"Мое тело непроизвольно задрожало от напряжения. Я почувствовал себя так, будто меня захватило и втянуло в смертельную битву что-то, не дающее мне дышать. У меня не было даже страха. Скорее, какая-то неконтролируемая ярость овладела мной и достигла такой степени, что я рычал и визжал, как животное. <…>
Я почувствовал себя утомленным и безучастным. Было ощущение безразличия, и я не хотел ни думать, ни говорить с самим собой. Я чувствовал не испуг, а необъяснимую печаль. Мне хотелось плакать. <Дон Хуан> потребовал, чтобы я разговаривал с собой, потому что на этот раз внутренний диалог был отчаянно нужен. Я слышал, как он приказывает мне: "Разговаривай! Разговаривай!"
Губы сводила судорога. Мой рот двигался без единого звука." (IV, 93–94)

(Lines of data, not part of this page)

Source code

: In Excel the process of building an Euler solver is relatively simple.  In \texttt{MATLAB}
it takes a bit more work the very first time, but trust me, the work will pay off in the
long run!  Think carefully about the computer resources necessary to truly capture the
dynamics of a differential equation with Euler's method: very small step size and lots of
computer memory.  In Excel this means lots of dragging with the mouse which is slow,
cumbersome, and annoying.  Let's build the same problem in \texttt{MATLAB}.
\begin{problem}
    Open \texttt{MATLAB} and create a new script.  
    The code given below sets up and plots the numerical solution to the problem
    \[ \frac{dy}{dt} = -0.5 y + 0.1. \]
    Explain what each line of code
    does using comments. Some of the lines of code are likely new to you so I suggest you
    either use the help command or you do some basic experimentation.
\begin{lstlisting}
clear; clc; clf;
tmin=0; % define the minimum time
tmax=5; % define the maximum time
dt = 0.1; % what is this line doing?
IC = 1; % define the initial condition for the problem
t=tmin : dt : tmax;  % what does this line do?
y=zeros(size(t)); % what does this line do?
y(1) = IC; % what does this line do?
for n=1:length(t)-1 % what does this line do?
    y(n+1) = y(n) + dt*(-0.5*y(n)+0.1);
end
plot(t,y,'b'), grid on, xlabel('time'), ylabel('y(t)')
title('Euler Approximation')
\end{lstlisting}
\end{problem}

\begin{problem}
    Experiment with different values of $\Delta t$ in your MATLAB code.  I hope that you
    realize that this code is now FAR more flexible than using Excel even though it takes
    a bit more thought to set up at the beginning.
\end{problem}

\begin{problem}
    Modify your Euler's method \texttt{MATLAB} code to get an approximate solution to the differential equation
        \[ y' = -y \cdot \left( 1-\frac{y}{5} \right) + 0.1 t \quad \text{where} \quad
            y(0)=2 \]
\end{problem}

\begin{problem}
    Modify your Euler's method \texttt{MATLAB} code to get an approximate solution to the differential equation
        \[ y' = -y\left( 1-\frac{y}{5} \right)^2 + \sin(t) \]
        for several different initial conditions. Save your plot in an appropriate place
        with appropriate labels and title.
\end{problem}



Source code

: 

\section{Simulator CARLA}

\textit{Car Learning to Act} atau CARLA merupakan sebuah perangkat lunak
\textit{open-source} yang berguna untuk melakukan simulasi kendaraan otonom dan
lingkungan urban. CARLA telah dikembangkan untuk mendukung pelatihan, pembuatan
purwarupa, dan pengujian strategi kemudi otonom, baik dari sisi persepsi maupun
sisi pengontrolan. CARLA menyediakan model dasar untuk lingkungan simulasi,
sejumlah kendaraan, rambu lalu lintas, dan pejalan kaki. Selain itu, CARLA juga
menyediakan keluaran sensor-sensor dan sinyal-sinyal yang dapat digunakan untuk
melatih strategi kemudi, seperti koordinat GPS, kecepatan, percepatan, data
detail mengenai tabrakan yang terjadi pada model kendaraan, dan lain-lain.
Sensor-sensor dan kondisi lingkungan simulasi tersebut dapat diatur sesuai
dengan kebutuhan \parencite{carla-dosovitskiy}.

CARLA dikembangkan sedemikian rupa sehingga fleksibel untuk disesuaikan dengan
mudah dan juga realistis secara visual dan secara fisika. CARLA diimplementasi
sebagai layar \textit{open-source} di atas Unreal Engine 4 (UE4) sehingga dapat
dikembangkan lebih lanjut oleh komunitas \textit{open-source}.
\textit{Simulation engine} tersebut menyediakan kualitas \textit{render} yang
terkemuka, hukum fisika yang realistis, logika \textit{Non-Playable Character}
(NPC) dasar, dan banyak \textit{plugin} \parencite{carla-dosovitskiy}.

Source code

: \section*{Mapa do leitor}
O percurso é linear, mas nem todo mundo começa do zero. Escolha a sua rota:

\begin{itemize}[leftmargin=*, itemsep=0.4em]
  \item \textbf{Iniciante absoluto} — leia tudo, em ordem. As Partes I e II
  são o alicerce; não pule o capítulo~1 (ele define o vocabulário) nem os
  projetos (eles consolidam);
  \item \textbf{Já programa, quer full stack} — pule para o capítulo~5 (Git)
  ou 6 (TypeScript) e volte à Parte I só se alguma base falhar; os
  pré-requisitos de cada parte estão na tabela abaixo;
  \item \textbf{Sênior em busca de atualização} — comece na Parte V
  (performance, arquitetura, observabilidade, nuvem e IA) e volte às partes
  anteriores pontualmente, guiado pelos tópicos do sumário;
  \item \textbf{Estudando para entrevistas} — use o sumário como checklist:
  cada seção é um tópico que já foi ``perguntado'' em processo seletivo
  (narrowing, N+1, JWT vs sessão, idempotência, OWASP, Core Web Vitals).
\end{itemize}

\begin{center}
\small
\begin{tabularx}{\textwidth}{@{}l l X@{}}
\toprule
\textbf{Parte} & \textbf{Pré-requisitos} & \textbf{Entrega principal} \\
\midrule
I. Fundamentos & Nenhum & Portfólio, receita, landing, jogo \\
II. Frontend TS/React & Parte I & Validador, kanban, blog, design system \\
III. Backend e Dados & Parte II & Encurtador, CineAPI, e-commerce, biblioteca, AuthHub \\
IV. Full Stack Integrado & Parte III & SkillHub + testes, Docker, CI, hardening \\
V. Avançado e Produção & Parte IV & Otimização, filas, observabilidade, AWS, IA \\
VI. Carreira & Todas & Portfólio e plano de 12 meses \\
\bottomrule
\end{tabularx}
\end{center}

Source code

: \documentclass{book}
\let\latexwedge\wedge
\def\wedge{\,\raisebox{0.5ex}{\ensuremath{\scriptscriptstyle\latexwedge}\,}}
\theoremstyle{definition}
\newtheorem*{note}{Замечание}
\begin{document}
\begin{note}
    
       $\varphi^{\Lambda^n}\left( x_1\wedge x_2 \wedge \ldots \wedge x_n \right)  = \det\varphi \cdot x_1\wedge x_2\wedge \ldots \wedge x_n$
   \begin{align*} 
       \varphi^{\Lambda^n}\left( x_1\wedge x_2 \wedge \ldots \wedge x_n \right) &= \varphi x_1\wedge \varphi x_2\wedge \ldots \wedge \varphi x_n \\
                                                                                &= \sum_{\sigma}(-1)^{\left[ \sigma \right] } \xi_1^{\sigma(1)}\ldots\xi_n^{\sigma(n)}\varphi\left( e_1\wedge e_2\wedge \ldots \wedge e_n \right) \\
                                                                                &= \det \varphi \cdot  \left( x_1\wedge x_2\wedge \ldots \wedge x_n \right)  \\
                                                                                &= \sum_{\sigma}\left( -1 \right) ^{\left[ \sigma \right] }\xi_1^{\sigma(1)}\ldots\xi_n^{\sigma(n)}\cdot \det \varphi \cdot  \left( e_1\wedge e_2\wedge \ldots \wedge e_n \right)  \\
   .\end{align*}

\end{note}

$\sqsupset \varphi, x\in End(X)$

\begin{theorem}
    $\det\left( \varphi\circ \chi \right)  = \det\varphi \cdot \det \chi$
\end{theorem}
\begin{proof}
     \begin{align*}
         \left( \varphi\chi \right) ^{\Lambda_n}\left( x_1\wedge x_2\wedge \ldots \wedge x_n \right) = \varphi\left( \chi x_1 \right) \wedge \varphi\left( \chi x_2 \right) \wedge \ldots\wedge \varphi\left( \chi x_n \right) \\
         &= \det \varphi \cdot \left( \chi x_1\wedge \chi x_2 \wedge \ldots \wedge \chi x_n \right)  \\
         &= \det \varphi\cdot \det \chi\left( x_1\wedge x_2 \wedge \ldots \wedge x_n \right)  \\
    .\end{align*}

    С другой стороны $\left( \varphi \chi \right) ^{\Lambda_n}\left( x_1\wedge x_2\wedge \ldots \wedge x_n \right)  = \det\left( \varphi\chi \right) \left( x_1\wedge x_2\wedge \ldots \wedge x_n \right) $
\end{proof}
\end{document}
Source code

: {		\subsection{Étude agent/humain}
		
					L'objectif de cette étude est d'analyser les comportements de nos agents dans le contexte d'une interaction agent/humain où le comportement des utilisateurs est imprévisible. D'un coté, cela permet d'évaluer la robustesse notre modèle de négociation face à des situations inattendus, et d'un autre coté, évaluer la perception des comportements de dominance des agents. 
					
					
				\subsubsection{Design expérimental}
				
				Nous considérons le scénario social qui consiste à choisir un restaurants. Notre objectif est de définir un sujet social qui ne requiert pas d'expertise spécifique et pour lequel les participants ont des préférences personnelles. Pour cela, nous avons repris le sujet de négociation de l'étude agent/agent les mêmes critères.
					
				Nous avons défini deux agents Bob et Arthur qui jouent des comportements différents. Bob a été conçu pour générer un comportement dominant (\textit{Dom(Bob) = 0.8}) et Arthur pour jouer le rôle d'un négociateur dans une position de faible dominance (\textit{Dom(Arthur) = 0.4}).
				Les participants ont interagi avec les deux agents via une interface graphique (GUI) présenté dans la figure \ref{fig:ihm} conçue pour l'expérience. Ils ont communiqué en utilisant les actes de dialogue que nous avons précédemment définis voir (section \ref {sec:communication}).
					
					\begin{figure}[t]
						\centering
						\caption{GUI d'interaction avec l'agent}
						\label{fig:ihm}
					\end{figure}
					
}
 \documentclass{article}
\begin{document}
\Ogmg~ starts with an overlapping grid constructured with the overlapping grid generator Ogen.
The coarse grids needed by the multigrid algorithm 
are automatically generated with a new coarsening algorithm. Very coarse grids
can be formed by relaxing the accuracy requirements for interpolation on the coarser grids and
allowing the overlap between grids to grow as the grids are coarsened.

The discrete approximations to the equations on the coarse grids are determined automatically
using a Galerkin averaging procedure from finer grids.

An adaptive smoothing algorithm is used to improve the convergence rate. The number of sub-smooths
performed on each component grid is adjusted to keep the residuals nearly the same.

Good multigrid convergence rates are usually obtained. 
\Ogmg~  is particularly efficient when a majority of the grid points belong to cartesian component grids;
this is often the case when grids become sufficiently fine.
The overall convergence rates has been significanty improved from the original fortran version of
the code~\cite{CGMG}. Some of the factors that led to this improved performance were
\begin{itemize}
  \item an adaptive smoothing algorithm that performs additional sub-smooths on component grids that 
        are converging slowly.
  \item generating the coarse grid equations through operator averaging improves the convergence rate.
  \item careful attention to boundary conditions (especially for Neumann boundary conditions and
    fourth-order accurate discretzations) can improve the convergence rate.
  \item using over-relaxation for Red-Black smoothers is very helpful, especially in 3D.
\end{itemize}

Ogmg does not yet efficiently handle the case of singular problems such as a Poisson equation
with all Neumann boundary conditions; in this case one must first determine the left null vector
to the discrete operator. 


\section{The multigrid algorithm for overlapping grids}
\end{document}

Разрушаемый тональ Кастанеды агонизировал. Это было подлинное умирание тоналя, утратившего основополагающие свои опоры. Подобно разочаровавшемуся во всем подростку, он не хотел жить и умирал вместе с языком. Юмор, с которым дон Хуан хлопочет вокруг «онемевшего» Карлоса, не снижает серьезности положения. В таких случаях может помочь только действительно искусный "реаниматор".
Менее опасным, но столь же решительным нападением на идею стабильности оказалась известная и многими любимая сцена с "исчезновением автомобиля". Мы не будем ее пересказывать, петому что она по сути повторяет тот же опыт с тоналем. Представление о том, что автомобиль можно запросто "убрать из этого мира", а потом так же безболезненно «вернуть» его обратно, вполне приемлемо для фантастического романа, но в сфере обыденного восприятия может положить конец безусловному торжеству привычного описания мира раз и навсегда.
Деструктивные элементы вводятся в описание мира настойчиво и целенаправленно. Можно предложить читателю самому обнаружить их повсеместное присутствие в тех уроках, которые дон Хуан преподавал Кастанеде на первых этапах обучения. Обычно его "безумные речи" и такие же "безумные действия" либо вводят читателя в недоумение, либо очаровывают мнимой мистичностью, так или иначе оставаясь необъясненными, непонятными, непостижимыми. «Нелепыми», как говорят скептики.
Даже целостность пространственно-временного континуума (быть может, последняя зацепка тоналя за свой узаконенный космос) безапелляционно прерывается вторжением нагуаля. То и дело Карлос попадает в «магическое» время — то удаляясь в переживания, что длятся в его жизни часами, а по хронометру — несколько минут, то "выпадая из потока" времени на мосту силы, где пытается справиться с новой для себя ролью лидера магического «отряда», забывая и вспоминая «куски» неизвестно когда прожитых ситуаций. Он долго не может прийти в себя после телепортации, произведенной с помощью дона Хуана в Мехико (тут уж и пространство и время теряют свою непрерывность). Словом, мир рушится, а на его обломках вырастает нечто безымянное, но очаровывающее и влекущее к себе.